Return, from the material below, each line in which "assumed" occurs.

**Excerpted records**
━━━━━━━━━━━━━━━━━━━━━━━━━━━━━━

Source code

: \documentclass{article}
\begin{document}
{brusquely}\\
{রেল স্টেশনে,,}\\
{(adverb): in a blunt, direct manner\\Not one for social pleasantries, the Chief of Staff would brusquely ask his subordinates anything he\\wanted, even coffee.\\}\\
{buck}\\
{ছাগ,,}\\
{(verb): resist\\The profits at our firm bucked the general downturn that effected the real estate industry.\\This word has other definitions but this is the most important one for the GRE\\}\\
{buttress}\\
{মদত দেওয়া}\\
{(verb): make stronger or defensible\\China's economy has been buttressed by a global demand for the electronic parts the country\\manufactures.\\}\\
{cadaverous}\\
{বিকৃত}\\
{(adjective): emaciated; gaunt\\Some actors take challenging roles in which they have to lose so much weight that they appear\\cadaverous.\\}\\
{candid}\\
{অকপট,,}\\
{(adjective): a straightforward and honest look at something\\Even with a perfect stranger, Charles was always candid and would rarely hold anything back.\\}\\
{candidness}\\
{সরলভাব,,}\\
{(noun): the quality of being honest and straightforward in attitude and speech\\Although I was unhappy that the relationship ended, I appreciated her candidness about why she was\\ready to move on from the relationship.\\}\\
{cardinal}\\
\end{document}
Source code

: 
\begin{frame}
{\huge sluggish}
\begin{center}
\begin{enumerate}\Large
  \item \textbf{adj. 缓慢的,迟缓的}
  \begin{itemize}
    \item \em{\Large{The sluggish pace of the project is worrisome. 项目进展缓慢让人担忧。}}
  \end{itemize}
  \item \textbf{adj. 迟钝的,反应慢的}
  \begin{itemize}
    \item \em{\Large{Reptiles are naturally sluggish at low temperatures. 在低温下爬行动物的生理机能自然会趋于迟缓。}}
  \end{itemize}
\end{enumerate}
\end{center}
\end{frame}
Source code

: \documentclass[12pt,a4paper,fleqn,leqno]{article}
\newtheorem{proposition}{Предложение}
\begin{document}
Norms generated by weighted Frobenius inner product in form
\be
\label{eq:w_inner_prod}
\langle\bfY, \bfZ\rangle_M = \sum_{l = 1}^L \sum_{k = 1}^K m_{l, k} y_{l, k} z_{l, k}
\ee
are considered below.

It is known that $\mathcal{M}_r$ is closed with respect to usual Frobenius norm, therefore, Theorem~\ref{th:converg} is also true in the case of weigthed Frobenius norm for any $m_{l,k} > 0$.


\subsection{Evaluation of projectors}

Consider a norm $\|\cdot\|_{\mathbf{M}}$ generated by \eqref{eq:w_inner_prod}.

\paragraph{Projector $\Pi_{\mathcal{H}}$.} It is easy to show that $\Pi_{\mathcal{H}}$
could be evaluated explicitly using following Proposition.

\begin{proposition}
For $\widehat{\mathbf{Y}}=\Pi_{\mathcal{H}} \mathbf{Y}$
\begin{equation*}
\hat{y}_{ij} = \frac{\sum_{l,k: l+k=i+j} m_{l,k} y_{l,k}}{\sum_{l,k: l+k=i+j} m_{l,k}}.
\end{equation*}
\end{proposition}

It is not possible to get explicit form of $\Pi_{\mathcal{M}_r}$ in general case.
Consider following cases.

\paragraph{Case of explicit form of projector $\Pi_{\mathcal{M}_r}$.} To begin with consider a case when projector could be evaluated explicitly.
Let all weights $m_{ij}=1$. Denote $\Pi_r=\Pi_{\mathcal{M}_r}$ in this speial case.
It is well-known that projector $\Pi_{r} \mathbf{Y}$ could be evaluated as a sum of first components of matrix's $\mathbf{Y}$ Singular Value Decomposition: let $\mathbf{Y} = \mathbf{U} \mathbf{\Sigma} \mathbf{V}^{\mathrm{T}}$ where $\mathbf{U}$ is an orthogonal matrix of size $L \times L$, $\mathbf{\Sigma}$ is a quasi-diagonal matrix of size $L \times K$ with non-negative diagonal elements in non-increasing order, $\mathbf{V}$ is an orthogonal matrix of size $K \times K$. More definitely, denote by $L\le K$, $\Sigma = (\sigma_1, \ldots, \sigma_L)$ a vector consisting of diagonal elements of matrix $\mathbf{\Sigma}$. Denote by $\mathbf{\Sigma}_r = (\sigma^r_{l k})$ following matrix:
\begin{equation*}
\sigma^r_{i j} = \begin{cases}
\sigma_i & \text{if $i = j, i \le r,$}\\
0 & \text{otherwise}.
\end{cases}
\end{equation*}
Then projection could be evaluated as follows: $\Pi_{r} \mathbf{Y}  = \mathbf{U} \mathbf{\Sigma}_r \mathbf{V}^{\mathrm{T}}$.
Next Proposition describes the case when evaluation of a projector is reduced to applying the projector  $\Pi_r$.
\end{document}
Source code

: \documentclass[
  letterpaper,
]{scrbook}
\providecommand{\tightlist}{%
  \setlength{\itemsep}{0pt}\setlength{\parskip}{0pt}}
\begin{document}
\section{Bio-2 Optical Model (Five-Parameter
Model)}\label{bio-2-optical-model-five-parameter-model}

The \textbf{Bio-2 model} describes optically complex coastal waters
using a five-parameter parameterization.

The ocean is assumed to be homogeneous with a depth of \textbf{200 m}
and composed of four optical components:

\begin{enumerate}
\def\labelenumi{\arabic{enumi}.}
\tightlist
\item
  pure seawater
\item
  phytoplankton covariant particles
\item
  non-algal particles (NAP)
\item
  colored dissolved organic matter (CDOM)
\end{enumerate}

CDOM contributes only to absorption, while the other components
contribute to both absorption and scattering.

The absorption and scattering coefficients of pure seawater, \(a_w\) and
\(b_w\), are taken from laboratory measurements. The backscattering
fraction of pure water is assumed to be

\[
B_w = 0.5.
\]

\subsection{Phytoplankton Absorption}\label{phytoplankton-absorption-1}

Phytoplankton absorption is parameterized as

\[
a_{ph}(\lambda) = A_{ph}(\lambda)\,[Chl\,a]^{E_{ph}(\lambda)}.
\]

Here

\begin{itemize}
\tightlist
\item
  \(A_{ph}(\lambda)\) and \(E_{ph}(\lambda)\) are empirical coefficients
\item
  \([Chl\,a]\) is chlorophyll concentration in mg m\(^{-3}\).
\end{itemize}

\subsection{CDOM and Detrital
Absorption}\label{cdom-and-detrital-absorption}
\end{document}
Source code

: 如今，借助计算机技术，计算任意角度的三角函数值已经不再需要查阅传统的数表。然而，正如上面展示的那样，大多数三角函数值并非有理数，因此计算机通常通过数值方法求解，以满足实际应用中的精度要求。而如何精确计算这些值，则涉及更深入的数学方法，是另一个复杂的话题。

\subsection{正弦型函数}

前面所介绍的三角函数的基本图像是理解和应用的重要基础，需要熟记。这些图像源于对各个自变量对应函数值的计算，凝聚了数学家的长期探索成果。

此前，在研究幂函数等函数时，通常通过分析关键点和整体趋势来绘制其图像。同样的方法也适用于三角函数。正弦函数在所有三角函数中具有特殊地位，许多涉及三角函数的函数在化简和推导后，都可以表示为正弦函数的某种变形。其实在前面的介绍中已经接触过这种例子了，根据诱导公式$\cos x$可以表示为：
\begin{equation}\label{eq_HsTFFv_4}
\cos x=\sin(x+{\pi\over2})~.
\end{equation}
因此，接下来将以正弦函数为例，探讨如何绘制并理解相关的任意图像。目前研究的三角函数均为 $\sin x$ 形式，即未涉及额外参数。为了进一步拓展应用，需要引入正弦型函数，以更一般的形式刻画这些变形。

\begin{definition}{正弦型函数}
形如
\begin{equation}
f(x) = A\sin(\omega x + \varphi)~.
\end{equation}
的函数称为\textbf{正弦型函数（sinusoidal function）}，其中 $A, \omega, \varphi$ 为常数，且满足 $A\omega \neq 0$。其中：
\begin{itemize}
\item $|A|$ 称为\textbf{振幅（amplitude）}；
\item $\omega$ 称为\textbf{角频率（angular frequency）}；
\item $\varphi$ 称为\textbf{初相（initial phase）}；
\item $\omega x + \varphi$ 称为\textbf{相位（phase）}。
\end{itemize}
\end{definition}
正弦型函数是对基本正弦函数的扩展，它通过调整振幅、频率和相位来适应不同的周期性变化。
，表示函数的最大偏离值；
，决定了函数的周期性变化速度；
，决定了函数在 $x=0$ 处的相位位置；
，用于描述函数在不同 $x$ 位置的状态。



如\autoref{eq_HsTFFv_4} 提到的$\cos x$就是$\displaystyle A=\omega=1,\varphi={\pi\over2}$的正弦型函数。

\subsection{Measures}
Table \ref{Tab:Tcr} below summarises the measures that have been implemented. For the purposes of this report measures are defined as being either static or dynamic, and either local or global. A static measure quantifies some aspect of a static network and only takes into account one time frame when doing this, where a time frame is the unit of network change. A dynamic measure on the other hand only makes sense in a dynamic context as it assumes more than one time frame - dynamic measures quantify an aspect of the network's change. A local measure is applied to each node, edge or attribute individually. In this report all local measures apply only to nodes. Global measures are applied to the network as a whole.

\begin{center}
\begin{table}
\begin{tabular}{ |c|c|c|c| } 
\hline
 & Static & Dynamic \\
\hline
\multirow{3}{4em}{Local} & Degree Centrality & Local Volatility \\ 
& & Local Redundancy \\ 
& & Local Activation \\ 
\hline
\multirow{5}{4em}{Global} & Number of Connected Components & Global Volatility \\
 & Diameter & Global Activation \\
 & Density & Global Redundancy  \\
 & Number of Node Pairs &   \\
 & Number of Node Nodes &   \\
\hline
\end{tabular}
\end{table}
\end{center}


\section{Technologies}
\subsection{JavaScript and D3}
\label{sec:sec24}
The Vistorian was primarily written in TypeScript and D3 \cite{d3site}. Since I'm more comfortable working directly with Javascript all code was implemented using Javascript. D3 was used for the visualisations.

━━━━━━━━━━━━━━━━━━━━━━━━━━━━━━

**Written reply**
The ocean is assumed to be homogeneous with a depth of \textbf{200 m}
fraction of pure water is assumed to be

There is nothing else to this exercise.